West Elm Shoppable Hotel – Bringing Products to Life
This strategy brings “shop the room” experiences to life – customers are truly immersed in the experience, not in the sense of quickviews and 360 images but in a real space. They are discovering and researching products without having to do anything other than live in the room. Sleep on the bed, put your feet on the coffee table, plop down on the loveseat; all actions are effortless forms of product exploration. And the instant you fall in love with an item, you can have it.
It pushes the boundaries of the standard ecommerce channels. Instead of requiring the customer to seek out their products, West Elm is bringing them to where customers already are – they’re adapting ecommerce to their users, and leveraging technology to make the process seamless. It’s a new way to reach customers, fitting ecommerce into their lives without disruption.
Value Beyond The Product
The hotel angle also has the benefit of being as un-salesy as you can get. Don’t want to buy furniture? Then don’t. You’ve wasted no time. And West Elm is specifically abstaining from displaying prices anywhere in the room (www.wsj.com). The key to this endeavor is the subtlety. Slap price tags on every item in the room and suddenly it feels less like a weekend away and more sitting in a giant showroom.

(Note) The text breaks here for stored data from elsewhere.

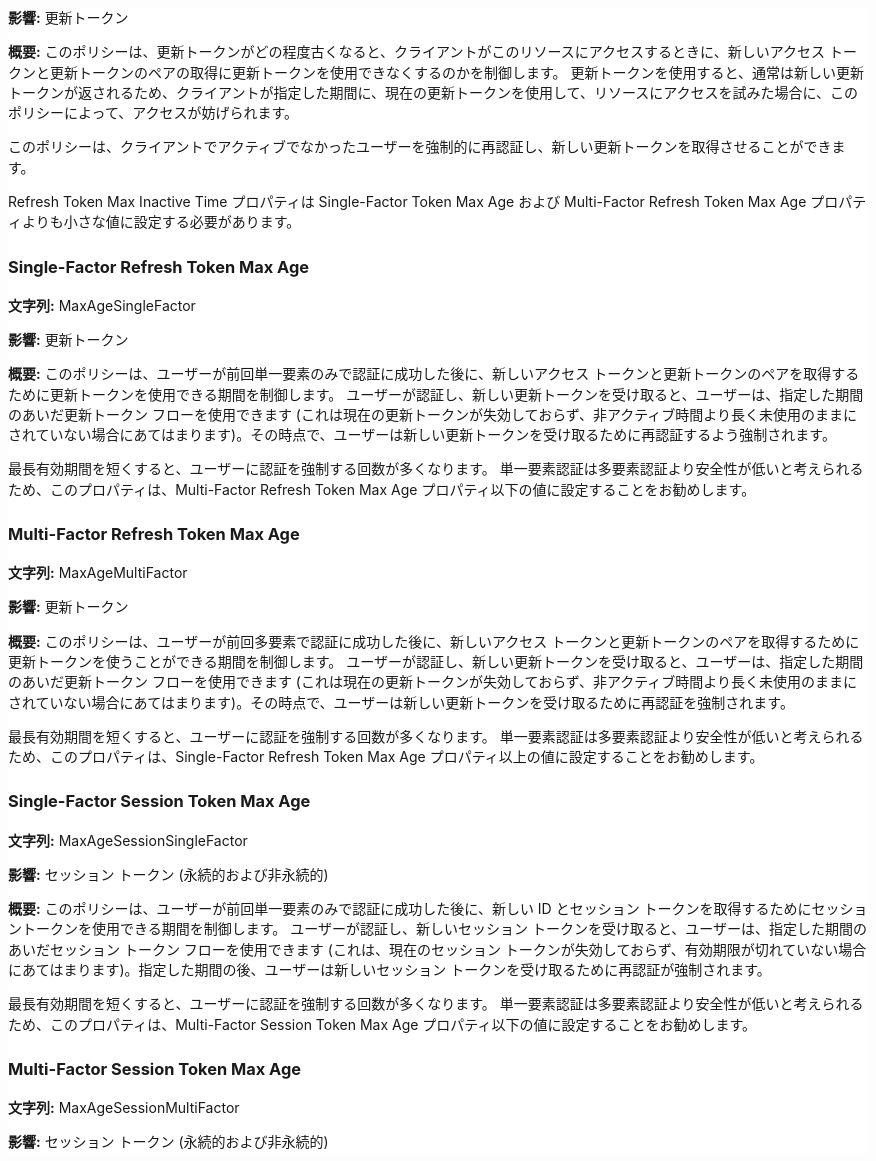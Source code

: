 **影響:** 更新トークン

**概要:** このポリシーは、更新トークンがどの程度古くなると、クライアントがこのリソースにアクセスするときに、新しいアクセス トークンと更新トークンのペアの取得に更新トークンを使用できなくするのかを制御します。 更新トークンを使用すると、通常は新しい更新トークンが返されるため、クライアントが指定した期間に、現在の更新トークンを使用して、リソースにアクセスを試みた場合に、このポリシーによって、アクセスが妨げられます。

このポリシーは、クライアントでアクティブでなかったユーザーを強制的に再認証し、新しい更新トークンを取得させることができます。

Refresh Token Max Inactive Time プロパティは Single-Factor Token Max Age および Multi-Factor Refresh Token Max Age プロパティよりも小さな値に設定する必要があります。

### <a name="single-factor-refresh-token-max-age"></a>Single-Factor Refresh Token Max Age
**文字列:** MaxAgeSingleFactor

**影響:** 更新トークン

**概要:** このポリシーは、ユーザーが前回単一要素のみで認証に成功した後に、新しいアクセス トークンと更新トークンのペアを取得するために更新トークンを使用できる期間を制御します。 ユーザーが認証し、新しい更新トークンを受け取ると、ユーザーは、指定した期間のあいだ更新トークン フローを使用できます (これは現在の更新トークンが失効しておらず、非アクティブ時間より長く未使用のままにされていない場合にあてはまります)。その時点で、ユーザーは新しい更新トークンを受け取るために再認証するよう強制されます。

最長有効期間を短くすると、ユーザーに認証を強制する回数が多くなります。 単一要素認証は多要素認証より安全性が低いと考えられるため、このプロパティは、Multi-Factor Refresh Token Max Age プロパティ以下の値に設定することをお勧めします。

### <a name="multi-factor-refresh-token-max-age"></a>Multi-Factor Refresh Token Max Age
**文字列:** MaxAgeMultiFactor

**影響:** 更新トークン

**概要:** このポリシーは、ユーザーが前回多要素で認証に成功した後に、新しいアクセス トークンと更新トークンのペアを取得するために更新トークンを使うことができる期間を制御します。 ユーザーが認証し、新しい更新トークンを受け取ると、ユーザーは、指定した期間のあいだ更新トークン フローを使用できます (これは現在の更新トークンが失効しておらず、非アクティブ時間より長く未使用のままにされていない場合にあてはまります)。その時点で、ユーザーは新しい更新トークンを受け取るために再認証を強制されます。

最長有効期間を短くすると、ユーザーに認証を強制する回数が多くなります。 単一要素認証は多要素認証より安全性が低いと考えられるため、このプロパティは、Single-Factor Refresh Token Max Age プロパティ以上の値に設定することをお勧めします。

### <a name="single-factor-session-token-max-age"></a>Single-Factor Session Token Max Age
**文字列:** MaxAgeSessionSingleFactor

**影響:** セッション トークン (永続的および非永続的)

**概要:** このポリシーは、ユーザーが前回単一要素のみで認証に成功した後に、新しい ID とセッション トークンを取得するためにセッショントークンを使用できる期間を制御します。 ユーザーが認証し、新しいセッション トークンを受け取ると、ユーザーは、指定した期間のあいだセッション トークン フローを使用できます (これは、現在のセッション トークンが失効しておらず、有効期限が切れていない場合にあてはまります)。指定した期間の後、ユーザーは新しいセッション トークンを受け取るために再認証が強制されます。

最長有効期間を短くすると、ユーザーに認証を強制する回数が多くなります。 単一要素認証は多要素認証より安全性が低いと考えられるため、このプロパティは、Multi-Factor Session Token Max Age プロパティ以下の値に設定することをお勧めします。

### <a name="multi-factor-session-token-max-age"></a>Multi-Factor Session Token Max Age
**文字列:** MaxAgeSessionMultiFactor

**影響:** セッション トークン (永続的および非永続的)
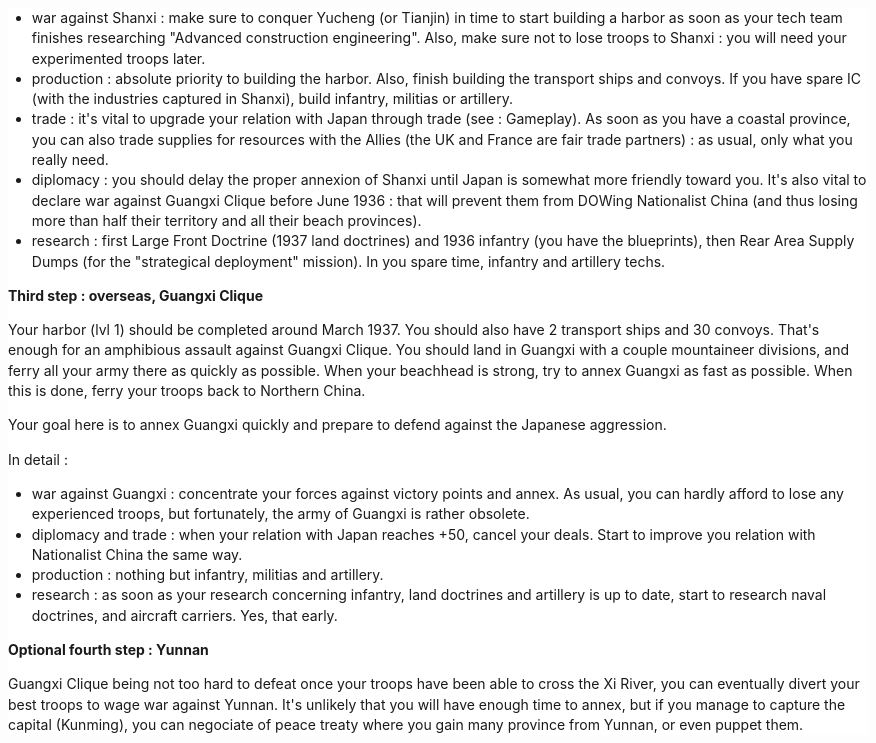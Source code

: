 -   war against Shanxi : make sure to conquer Yucheng (or Tianjin) in
    time to start building a harbor as soon as your tech team finishes
    researching "Advanced construction engineering". Also, make sure not
    to lose troops to Shanxi : you will need your experimented troops
    later.
-   production : absolute priority to building the harbor. Also, finish
    building the transport ships and convoys. If you have spare IC (with
    the industries captured in Shanxi), build infantry, militias or
    artillery.
-   trade : it's vital to upgrade your relation with Japan through trade
    (see : Gameplay). As soon as you have a coastal province, you can
    also trade supplies for resources with the Allies (the UK and France
    are fair trade partners) : as usual, only what you really need.
-   diplomacy : you should delay the proper annexion of Shanxi until
    Japan is somewhat more friendly toward you. It's also vital to
    declare war against Guangxi Clique before June 1936 : that will
    prevent them from DOWing Nationalist China (and thus losing more
    than half their territory and all their beach provinces).
-   research : first Large Front Doctrine (1937 land doctrines) and 1936
    infantry (you have the blueprints), then Rear Area Supply Dumps (for
    the "strategical deployment" mission). In you spare time, infantry
    and artillery techs.

**Third step : overseas, Guangxi Clique**

Your harbor (lvl 1) should be completed around March 1937. You should
also have 2 transport ships and 30 convoys. That's enough for an
amphibious assault against Guangxi Clique. You should land in Guangxi
with a couple mountaineer divisions, and ferry all your army there as
quickly as possible. When your beachhead is strong, try to annex Guangxi
as fast as possible. When this is done, ferry your troops back to
Northern China.

Your goal here is to annex Guangxi quickly and prepare to defend against
the Japanese aggression.

In detail :

-   war against Guangxi : concentrate your forces against victory points
    and annex. As usual, you can hardly afford to lose any experienced
    troops, but fortunately, the army of Guangxi is rather obsolete.
-   diplomacy and trade : when your relation with Japan reaches +50,
    cancel your deals. Start to improve you relation with Nationalist
    China the same way.
-   production : nothing but infantry, militias and artillery.
-   research : as soon as your research concerning infantry, land
    doctrines and artillery is up to date, start to research naval
    doctrines, and aircraft carriers. Yes, that early.

**Optional fourth step : Yunnan**

Guangxi Clique being not too hard to defeat once your troops have been
able to cross the Xi River, you can eventually divert your best troops
to wage war against Yunnan. It's unlikely that you will have enough time
to annex, but if you manage to capture the capital (Kunming), you can
negociate of peace treaty where you gain many province from Yunnan, or
even puppet them.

The value of an “integrated experience” like this is not the products. It’s about having West Elm products effortlessly incorporated into your life. People have a hard enough time knowing how a product will look in their house; West Elm is giving them a chance to see how it feels in their house. While the focus isn’t the sale, it’s similar to valuable content. The more you deliver value that’s easy to purchase, the more people buy.
The Digital Tie-In
What can make or break a concept like this is the digital experience attached to it. Once guests reach that point where they are interested in buying, or even exploring the product further, the customer journey must be streamlined and pristine. It would be all too easy for guests to abandon their search if it is too complicated. After all, they’re on vacation/a work trip/a tour of America’s best burger joints – they’re not specifically there to buy furniture. Any browsing will be purely casual.

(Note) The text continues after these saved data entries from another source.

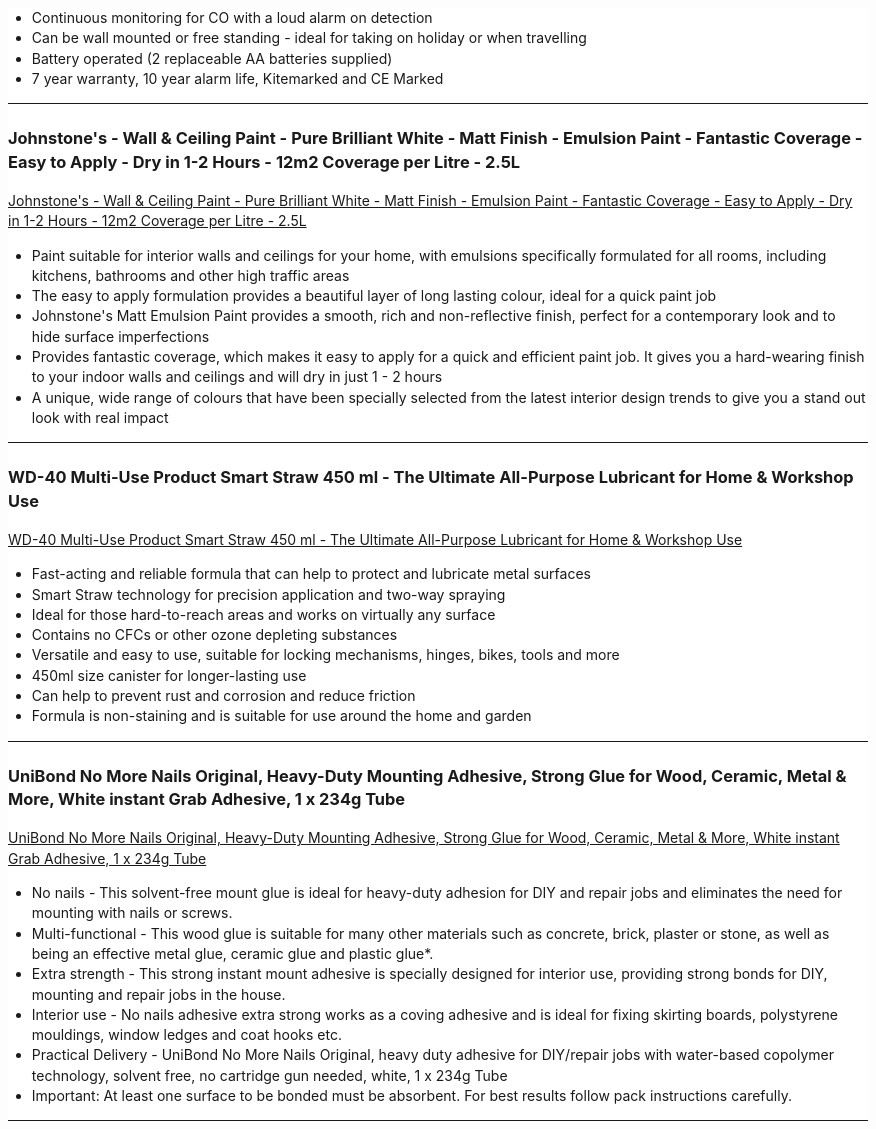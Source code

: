 - Continuous monitoring for CO with a loud alarm on detection
- Can be wall mounted or free standing - ideal for taking on holiday or when travelling
- Battery operated (2 replaceable AA batteries supplied)
- 7 year warranty, 10 year alarm life, Kitemarked and CE Marked
--------------------
### Johnstone's - Wall & Ceiling Paint - Pure Brilliant White - Matt Finish - Emulsion Paint - Fantastic Coverage - Easy to Apply - Dry in 1-2 Hours - 12m2 Coverage per Litre - 2.5L
[Johnstone's - Wall & Ceiling Paint - Pure Brilliant White - Matt Finish - Emulsion Paint - Fantastic Coverage - Easy to Apply - Dry in 1-2 Hours - 12m2 Coverage per Litre - 2.5L](https://www.amazon.co.uk/Johnstones-303967-Litre-Emulsion-Paint-Brilliant/dp/B00LXM1LPC/ref=zg_bs_g_diy_sccl_20/257-4050959-1716931?psc=1&linkCode=li3&tag=abdohesham93-2)
- Paint suitable for interior walls and ceilings for your home, with emulsions specifically formulated for all rooms, including kitchens, bathrooms and other high traffic areas
- The easy to apply formulation provides a beautiful layer of long lasting colour, ideal for a quick paint job
- Johnstone's Matt Emulsion Paint provides a smooth, rich and non-reflective finish, perfect for a contemporary look and to hide surface imperfections
- Provides fantastic coverage, which makes it easy to apply for a quick and efficient paint job. It gives you a hard-wearing finish to your indoor walls and ceilings and will dry in just 1 - 2 hours
- A unique, wide range of colours that have been specially selected from the latest interior design trends to give you a stand out look with real impact
--------------------
### WD-40 Multi-Use Product Smart Straw 450 ml - The Ultimate All-Purpose Lubricant for Home & Workshop Use
[WD-40 Multi-Use Product Smart Straw 450 ml - The Ultimate All-Purpose Lubricant for Home & Workshop Use](https://www.amazon.co.uk/WD40D-701-309UK-WD-40-Smart-Straw/dp/B01MEHN4VC/ref=zg_bs_g_diy_sccl_6/257-4050959-1716931?psc=1&linkCode=li3&tag=abdohesham93-2)
- Fast-acting and reliable formula that can help to protect and lubricate metal surfaces
- Smart Straw technology for precision application and two-way spraying
- Ideal for those hard-to-reach areas and works on virtually any surface
- Contains no CFCs or other ozone depleting substances
- Versatile and easy to use, suitable for locking mechanisms, hinges, bikes, tools and more
- 450ml size canister for longer-lasting use
- Can help to prevent rust and corrosion and reduce friction
- Formula is non-staining and is suitable for use around the home and garden
--------------------

### UniBond No More Nails Original, Heavy-Duty Mounting Adhesive, Strong Glue for Wood, Ceramic, Metal & More, White instant Grab Adhesive, 1 x 234g Tube
[UniBond No More Nails Original, Heavy-Duty Mounting Adhesive, Strong Glue for Wood, Ceramic, Metal & More, White instant Grab Adhesive, 1 x 234g Tube](https://www.amazon.co.uk/UniBond-Original-Heavy-Duty-Mounting-Adhesive/dp/B013XCFO6G/ref=zg_bs_g_diy_sccl_13/257-4050959-1716931?psc=1&linkCode=li3&tag=abdohesham93-2)
- No nails - This solvent-free mount glue is ideal for heavy-duty adhesion for DIY and repair jobs and eliminates the need for mounting with nails or screws.
- Multi-functional - This wood glue is suitable for many other materials such as concrete, brick, plaster or stone, as well as being an effective metal glue, ceramic glue and plastic glue*.
- Extra strength - This strong instant mount adhesive is specially designed for interior use, providing strong bonds for DIY, mounting and repair jobs in the house.
- Interior use - No nails adhesive extra strong works as a coving adhesive and is ideal for fixing skirting boards, polystyrene mouldings, window ledges and coat hooks etc.
- Practical Delivery - UniBond No More Nails Original, heavy duty adhesive for DIY/repair jobs with water-based copolymer technology, solvent free, no cartridge gun needed, white, 1 x 234g Tube
- Important: At least one surface to be bonded must be absorbent. For best results follow pack instructions carefully.
--------------------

The best course of action would be to bring the room to life online with an interactive “shop-the-room” experience. Don’t make your customers downgrade from an immersive real life experience to a stale product grid. A shop-the-room experience would translate the room around them to their screen. Quickviews will make it easy for them to buy, or add to cart and revisit when they return home.
It will be interesting to see how West Elm executes this plan, and even more interesting to see how other retailers get on board the ecommerce-where-you-are bandwagon. It requires brands to know their customers well enough to bring their products where they already are. We’ll have to wait until 2018 to see just how the shoppable hotel will come to life.